In Special Education, difficulties with communication and processing orders can be relatively common. These types of disorders may be the main disability or a symptom of a different diagnosis, such as Autism Spectrum Disorder. It is important for teachers and caregivers to determine how best to manage some of the difficulties associated with these types of disorders. Often times, students with communication and processing difficulties with have trouble with schedules, routines, and transitions.
These students or individuals often thrive on routine and the ability to anticipate what is happening next. An extremely common tool in the special education classroom is a Schedule Board or Schedule Chart. It allows the students the ability to know what is occurring and what will happen next.

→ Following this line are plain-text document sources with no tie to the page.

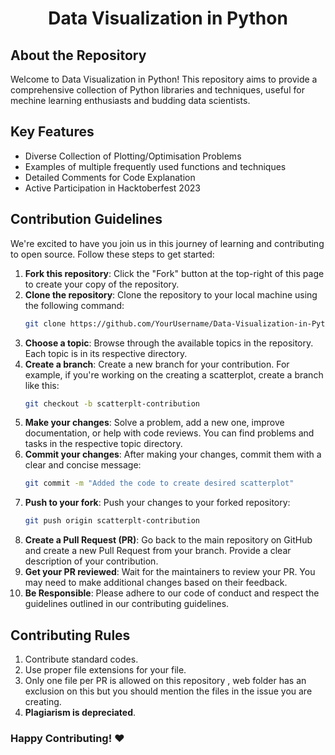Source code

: <h1 align="center">Data Visualization in Python</h1>


##  About the Repository

Welcome to Data Visualization in Python! This repository aims to provide a comprehensive collection of Python libraries and techniques, useful for mechine learning enthusiasts and budding data scientists.


##  Key Features

- Diverse Collection of Plotting/Optimisation Problems </br>
- Examples of multiple frequently used functions and techniques </br>
- Detailed Comments for Code Explanation</br>
- Active Participation in Hacktoberfest 2023</br>



## Contribution Guidelines

We're excited to have you join us in this journey of learning and contributing to open source. Follow these steps to get started:

1. **Fork this repository**: Click the "Fork" button at the top-right of this page to create your copy of the repository.
2. **Clone the repository**: Clone the repository to your local machine using the following command:
   ```sh
   git clone https://github.com/YourUsername/Data-Visualization-in-Python.git
   ```
3. **Choose a topic**: Browse through the available topics in the repository. Each topic is in its respective directory.
4. **Create a branch**: Create a new branch for your contribution. For example, if you're working on the creating a scatterplot, create a branch like this:
   ```sh
   git checkout -b scatterplt-contribution
   ```
5. **Make your changes**: Solve a problem, add a new one, improve documentation, or help with code reviews. You can find problems and tasks in the respective topic directory.
6. **Commit your changes**: After making your changes, commit them with a clear and concise message:
   ```sh
   git commit -m "Added the code to create desired scatterplot"
   ```
7. **Push to your fork**: Push your changes to your forked repository:
   ```sh
   git push origin scatterplt-contribution
   ```
8. **Create a Pull Request (PR)**: Go back to the main repository on GitHub and create a new Pull Request from your branch. Provide a clear description of your contribution.
9. **Get your PR reviewed**: Wait for the maintainers to review your PR. You may need to make additional changes based on their feedback.
10. **Be Responsible**: Please adhere to our code of conduct and respect the guidelines outlined in our contributing guidelines.



## Contributing Rules

1. Contribute standard codes.
2. Use proper file extensions for your file.
3. Only one file per PR is allowed on this repository , web folder has an exclusion on this but you should mention the files in the issue you are creating.
4. **Plagiarism is depreciated**.





### **Happy Contributing! ❤️**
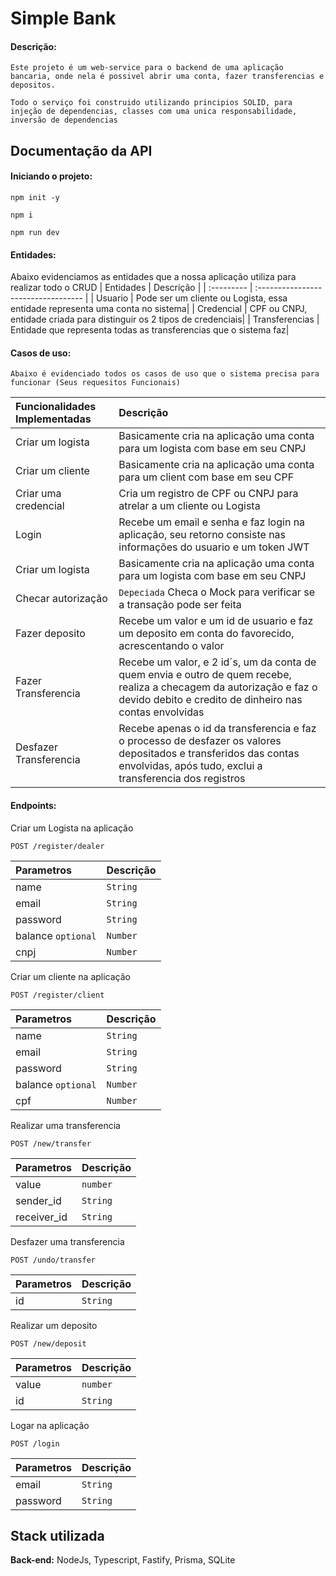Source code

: # Simple Bank

#### Descrição:

`Este projeto é um web-service para o backend de uma aplicação bancaria, onde nela é possivel abrir uma conta, fazer transferencias e depositos.`

`Todo o serviço foi construido utilizando principios SOLID, para injeção de dependencias, classes com uma unica responsabilidade, inversão de dependencias`

## Documentação da API

#### Iniciando o projeto:

```
npm init -y

npm i

npm run dev
```

#### Entidades:

Abaixo evidenciamos as entidades que a nossa aplicação utiliza para realizar todo o CRUD
| Entidades | Descrição |
| :--------- | :---------------------------------- |
| Usuario | Pode ser um cliente ou Logista, essa entidade representa uma conta no sistema|
| Credencial | CPF ou CNPJ, entidade criada para distinguir os 2 tipos de credenciais|
| Transferencias | Entidade que representa todas as transferencias que o sistema faz|

#### Casos de uso:

`Abaixo é evidenciado todos os casos de uso que o sistema precisa para funcionar (Seus requesitos Funcionais)`

| Funcionalidades Implementadas | Descrição                                                                                                                                                                        |
| :---------------------------- | :------------------------------------------------------------------------------------------------------------------------------------------------------------------------------- |
| Criar um logista              | Basicamente cria na aplicação uma conta para um logista com base em seu CNPJ                                                                                                     |
| Criar um cliente              | Basicamente cria na aplicação uma conta para um client com base em seu CPF                                                                                                       |
| Criar uma credencial          | Cria um registro de CPF ou CNPJ para atrelar a um cliente ou Logista                                                                                                             |
| Login                         | Recebe um email e senha e faz login na aplicação, seu retorno consiste nas informações do usuario e um token JWT                                                                 |
| Criar um logista              | Basicamente cria na aplicação uma conta para um logista com base em seu CNPJ                                                                                                     |
| Checar autorização            | `Depeciada` Checa o Mock para verificar se a transação pode ser feita                                                                                                            |
| Fazer deposito                | Recebe um valor e um id de usuario e faz um deposito em conta do favorecido, acrescentando o valor                                                                               |
| Fazer Transferencia           | Recebe um valor, e 2 id´s, um da conta de quem envia e outro de quem recebe, realiza a checagem da autorização e faz o devido debito e credito de dinheiro nas contas envolvidas |
| Desfazer Transferencia        | Recebe apenas o id da transferencia e faz o processo de desfazer os valores depositados e transferidos das contas envolvidas, após tudo, exclui a transferencia dos registros    |

#### Endpoints:

Criar um Logista na aplicação

```
POST /register/dealer
```

| Parametros         | Descrição |
| :----------------- | :-------- |
| name               | `String`  |
| email              | `String`  |
| password           | `String`  |
| balance `optional` | `Number`  |
| cnpj               | `Number`  |

Criar um cliente na aplicação

```
POST /register/client
```

| Parametros         | Descrição |
| :----------------- | :-------- |
| name               | `String`  |
| email              | `String`  |
| password           | `String`  |
| balance `optional` | `Number`  |
| cpf                | `Number`  |

Realizar uma transferencia

```
POST /new/transfer
```

| Parametros  | Descrição |
| :---------- | :-------- |
| value       | `number`  |
| sender_id   | `String`  |
| receiver_id | `String`  |

Desfazer uma transferencia

```
POST /undo/transfer
```

| Parametros | Descrição |
| :--------- | :-------- |
| id         | `String`  |

Realizar um deposito

```
POST /new/deposit
```

| Parametros | Descrição |
| :--------- | :-------- |
| value      | `number`  |
| id         | `String`  |

Logar na aplicação

```
POST /login
```

| Parametros | Descrição |
| :--------- | :-------- |
| email      | `String`  |
| password   | `String`  |

## Stack utilizada

**Back-end:** NodeJs, Typescript, Fastify, Prisma, SQLite
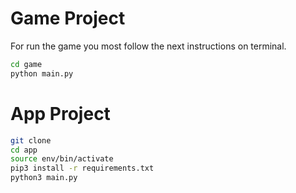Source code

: # Game Project

For run the game you most follow the next instructions on terminal.

```sh
cd game
python main.py
```

# App Project

```sh
git clone
cd app
source env/bin/activate
pip3 install -r requirements.txt
python3 main.py
```
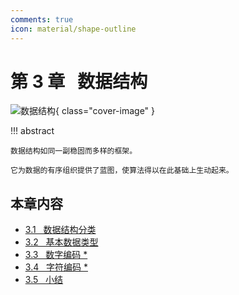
 ```yaml
---
comments: true
icon: material/shape-outline
---
```


# 第 3 章 &nbsp; 数据结构

<div class="center-table" markdown>

![数据结构](../assets/covers/chapter_data_structure.jpg){ class="cover-image" }

</div>

!!! abstract

    数据结构如同一副稳固而多样的框架。
    
    它为数据的有序组织提供了蓝图，使算法得以在此基础上生动起来。

## 本章内容

- [3.1 &nbsp; 数据结构分类](https://www.hello-algo.com/chapter_data_structure/classification_of_data_structure/)
- [3.2 &nbsp; 基本数据类型](https://www.hello-algo.com/chapter_data_structure/basic_data_types/)
- [3.3 &nbsp; 数字编码 *](https://www.hello-algo.com/chapter_data_structure/number_encoding/)
- [3.4 &nbsp; 字符编码 *](https://www.hello-algo.com/chapter_data_structure/character_encoding/)
- [3.5 &nbsp; 小结](https://www.hello-algo.com/chapter_data_structure/summary/)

A schedule board is an outline of the daily events of the day. They typically have a simple picture symbol to represent each step. Text of the activity or event will also usually accompany the picture symbol as a way to reinforce written language.
Schedule boards are most often personalized for individuals based on their needs and abilities. There are many ways to display the schedules as well. Schedule boards may show only one or two activities at a time or they may show the entire day.
Some individuals may become overwhelmed by the entire day’s activities at once. When that is the case, a schedule board similar to our First Then schedule board maybe utilized. This board only shows two activities at a time, the current one and the activity immediately following it.
Schedule boards are most often used for individuals but can be used for a classroom as a general guide for the school day and what is to be expected. This type of schedule board will display all events in chronological order.
Here is an example of one for the entire classroom. Most classroom schedule boards are displayed vertically.
Try to use the same symbol for each specific activity every time. This allows the individual user to connect the upcoming activity with the picture symbol on their board. This can really assist with the transition to the next activity if they are able to truly anticipate the activity. Some activities may have multiple picture possibilities so choose the one that will resonate best with the student. For an example, look at just a few of the options that could represent “Doctor”.
While using art for certain objects is a great way to add a visual component, there will always be a time where an actual real life image would be better. This could be for a specific activity that is just so unique, the only way to represent it would be with a real picture. It could also be for some individuals who struggle with abstract thinking and require an actual image for every activity. You can either search for an image to add or upload images to put into your storyboards.
As anyone who has used a schedule board knows, it can be very time consuming to create, especially if you have to make them for multiple students. A great way to save time and to create a reusable product is to create it ahead of time. This is also a great way to make sure you are consistent with the symbols you are using.
Create picture symbol cells for all the anticipated activities
Create a schedule board format for the individual students, leaving the cells blank
Cut out the activity cells individually
Laminate all the activity cell pieces and the blank schedule board
Stick one side of a piece of Velcro onto each activity cell, and the other side to the schedule board cells, so they line up when placed on
Store all the activity pieces so they are available, as you need them (I personally prefer using a seal-able sandwich bag.)
Keep in mind, if there is an activity, such as visiting the bathroom, that will occur more than one time a day, to create more than one activity cell for it.
Always save your storyboards so you can return to them and reprint a symbol. It is almost always a guarantee that at least one will inevitably disappear in your classroom!